The dollar surged in the wake of U.S. missile strikes on Syria on Friday, but analysts were divided on whether the greenback would keep flexing its muscles.

In a move that took many by surprise, the Trump administration used Tomahawk cruise missiles to attack a Syrian government airfield late Thursday U.S. time. It has also continued to fly sorties over Syrian airspace.

Additionally, the U.S. moved an aircraft carrier group closer to North Korea over the weekend.

That sent additional flows into the U.S. dollar, which is often considered a safe haven.
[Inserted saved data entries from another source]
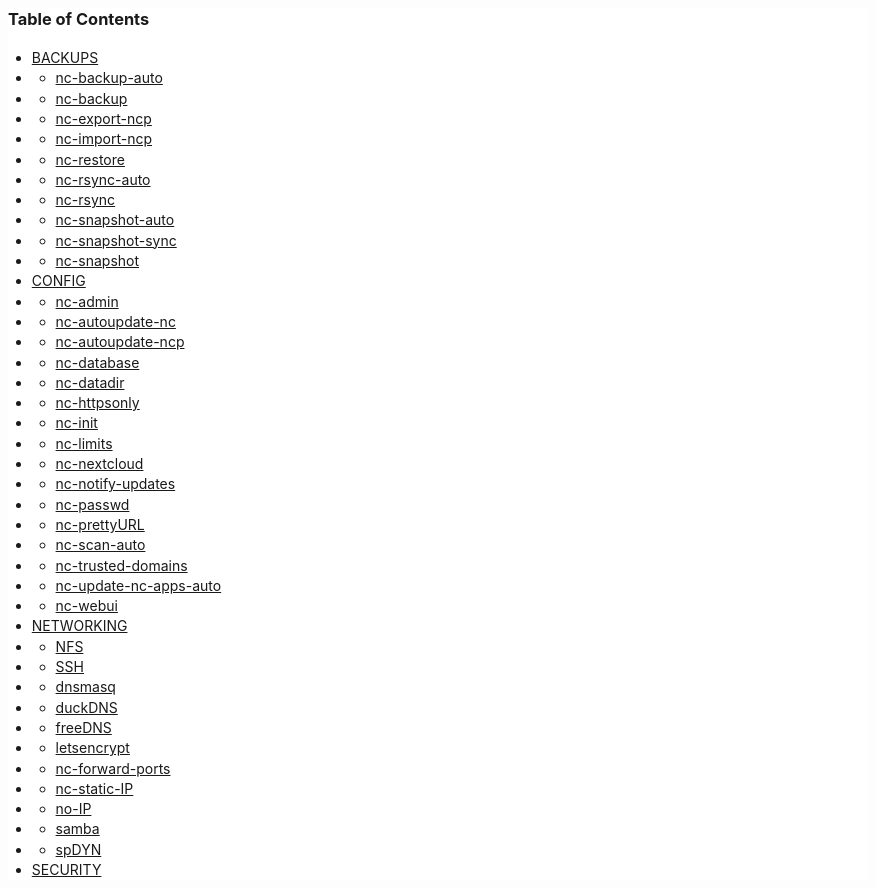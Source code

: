 [nc-scan-auto]: https://github.com/nextcloud/nextcloudpi/wiki/Configuration-Reference#nc-scan-auto
[nc-scan]: https://github.com/nextcloud/nextcloudpi/wiki/Configuration-Reference#nc-scan

### Table of Contents  
* [BACKUPS](https://github.com/nextcloud/nextcloudpi/wiki/Configuration-Reference#backups)   
* * [nc-backup-auto](https://github.com/nextcloud/nextcloudpi/wiki/Configuration-Reference#nc-backup-auto)
* * [nc-backup](https://github.com/nextcloud/nextcloudpi/wiki/Configuration-Reference#nc-backup)
* * [nc-export-ncp](https://github.com/nextcloud/nextcloudpi/wiki/Configuration-Reference#nc-export-ncp)
* * [nc-import-ncp](https://github.com/nextcloud/nextcloudpi/wiki/Configuration-Reference#nc-import-ncp)
* * [nc-restore](https://github.com/nextcloud/nextcloudpi/wiki/Configuration-Reference#nc-restore)
* * [nc-rsync-auto](https://github.com/nextcloud/nextcloudpi/wiki/Configuration-Reference#nc-rsync-auto)
* * [nc-rsync](https://github.com/nextcloud/nextcloudpi/wiki/Configuration-Reference#nc-rsync)
* * [nc-snapshot-auto](https://github.com/nextcloud/nextcloudpi/wiki/Configuration-Reference#nc-snapshot-auto)
* * [nc-snapshot-sync](https://github.com/nextcloud/nextcloudpi/wiki/Configuration-Reference#nc-snapshot-sync)
* * [nc-snapshot](https://github.com/nextcloud/nextcloudpi/wiki/Configuration-Reference#nc-snapshot)
* [CONFIG](https://github.com/nextcloud/nextcloudpi/wiki/Configuration-Reference#config)   
* * [nc-admin](https://github.com/nextcloud/nextcloudpi/wiki/Configuration-Reference#nc-admin)
* * [nc-autoupdate-nc](https://github.com/nextcloud/nextcloudpi/wiki/Configuration-Reference#nc-autoupdate-nc)
* * [nc-autoupdate-ncp](https://github.com/nextcloud/nextcloudpi/wiki/Configuration-Reference#nc-autoupdate-ncp)
* * [nc-database](https://github.com/nextcloud/nextcloudpi/wiki/Configuration-Reference#nc-database)
* * [nc-datadir](https://github.com/nextcloud/nextcloudpi/wiki/Configuration-Reference#nc-datadir)
* * [nc-httpsonly](https://github.com/nextcloud/nextcloudpi/wiki/Configuration-Reference#nc-httpsonly)
* * [nc-init](https://github.com/nextcloud/nextcloudpi/wiki/Configuration-Reference#nc-init)
* * [nc-limits](https://github.com/nextcloud/nextcloudpi/wiki/Configuration-Reference#nc-limits)
* * [nc-nextcloud](https://github.com/nextcloud/nextcloudpi/wiki/Configuration-Reference#nc-nextcloud)
* * [nc-notify-updates](https://github.com/nextcloud/nextcloudpi/wiki/Configuration-Reference#nc-notify-updates)
* * [nc-passwd](https://github.com/nextcloud/nextcloudpi/wiki/Configuration-Reference#nc-passwd)
* * [nc-prettyURL](https://github.com/nextcloud/nextcloudpi/wiki/Configuration-Reference#nc-prettyurl)
* * [nc-scan-auto](https://github.com/nextcloud/nextcloudpi/wiki/Configuration-Reference#nc-scan-auto)
* * [nc-trusted-domains](https://github.com/nextcloud/nextcloudpi/wiki/Configuration-Reference#nc-trusted-domains)
* * [nc-update-nc-apps-auto](https://github.com/nextcloud/nextcloudpi/wiki/Configuration-Reference#nc-update-nc-apps-auto)
* * [nc-webui](https://github.com/nextcloud/nextcloudpi/wiki/Configuration-Reference#nc-webui)
* [NETWORKING](https://github.com/nextcloud/nextcloudpi/wiki/Configuration-Reference#networking)   
* * [NFS](https://github.com/nextcloud/nextcloudpi/wiki/Configuration-Reference#nfs)
* * [SSH](https://github.com/nextcloud/nextcloudpi/wiki/Configuration-Reference#ssh)
* * [dnsmasq](https://github.com/nextcloud/nextcloudpi/wiki/Configuration-Reference#dnsmasq)
* * [duckDNS](https://github.com/nextcloud/nextcloudpi/wiki/Configuration-Reference#duckdns)
* * [freeDNS](https://github.com/nextcloud/nextcloudpi/wiki/Configuration-Reference#freedns)
* * [letsencrypt](https://github.com/nextcloud/nextcloudpi/wiki/Configuration-Reference#letsencrypt)
* * [nc-forward-ports](https://github.com/nextcloud/nextcloudpi/wiki/Configuration-Reference#nc-forward-ports)
* * [nc-static-IP](https://github.com/nextcloud/nextcloudpi/wiki/Configuration-Reference#nc-static-ip)
* * [no-IP](https://github.com/nextcloud/nextcloudpi/wiki/Configuration-Reference#no-ip)
* * [samba](https://github.com/nextcloud/nextcloudpi/wiki/Configuration-Reference#samba)
* * [spDYN](https://github.com/nextcloud/nextcloudpi/wiki/Configuration-Reference#spdyn)
* [SECURITY](https://github.com/nextcloud/nextcloudpi/wiki/Configuration-Reference#security)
The dollar index, which measures the greenback against a basket of currencies, rose to as high as 101.34 in early Asia trade on Monday from around 100.50 before the U.S. struck Syria.

The dollar climbed against a slew of currencies, including the British pound, the euro, the Australian dollar and the yen.

Todd Elmer, a currency strategist at Citi, told CNBC’s “Street Signs” on Monday that he expected the strength of the dollar and other safe-haven currencies, such as the yen, would persist amid the escalation in geopolitical tensions.

“It’s obvious that the immediate response to the U.S. strikes in Syria has started to wane somewhat, but I do think there will be a bit of an aftertaste in terms of the market paying a bit more attention to geopolitics,” Elmer said. “This is going to raise questions in investors’ minds as to whether this will provoke more tensions with Syria’s allies, Russian and Iran, and whether or not they should extrapolate this use of military action to other conflicts such as with North Korea.”

Elmer also noted that the greenback’s muscle flexing wasn’t just about geopolitics, with the U.S. Federal Reserve also appearing to lean toward hawkish.

In Fed minutes released last week, the U.S. central bank indicated it would begin to unwind the $4.5 trillion in bonds it’s holding on its balance sheet and that it was likely on a faster trajectory for interest rate hikes.

Others were less certain the greenback would continue to track higher, at least not across the board.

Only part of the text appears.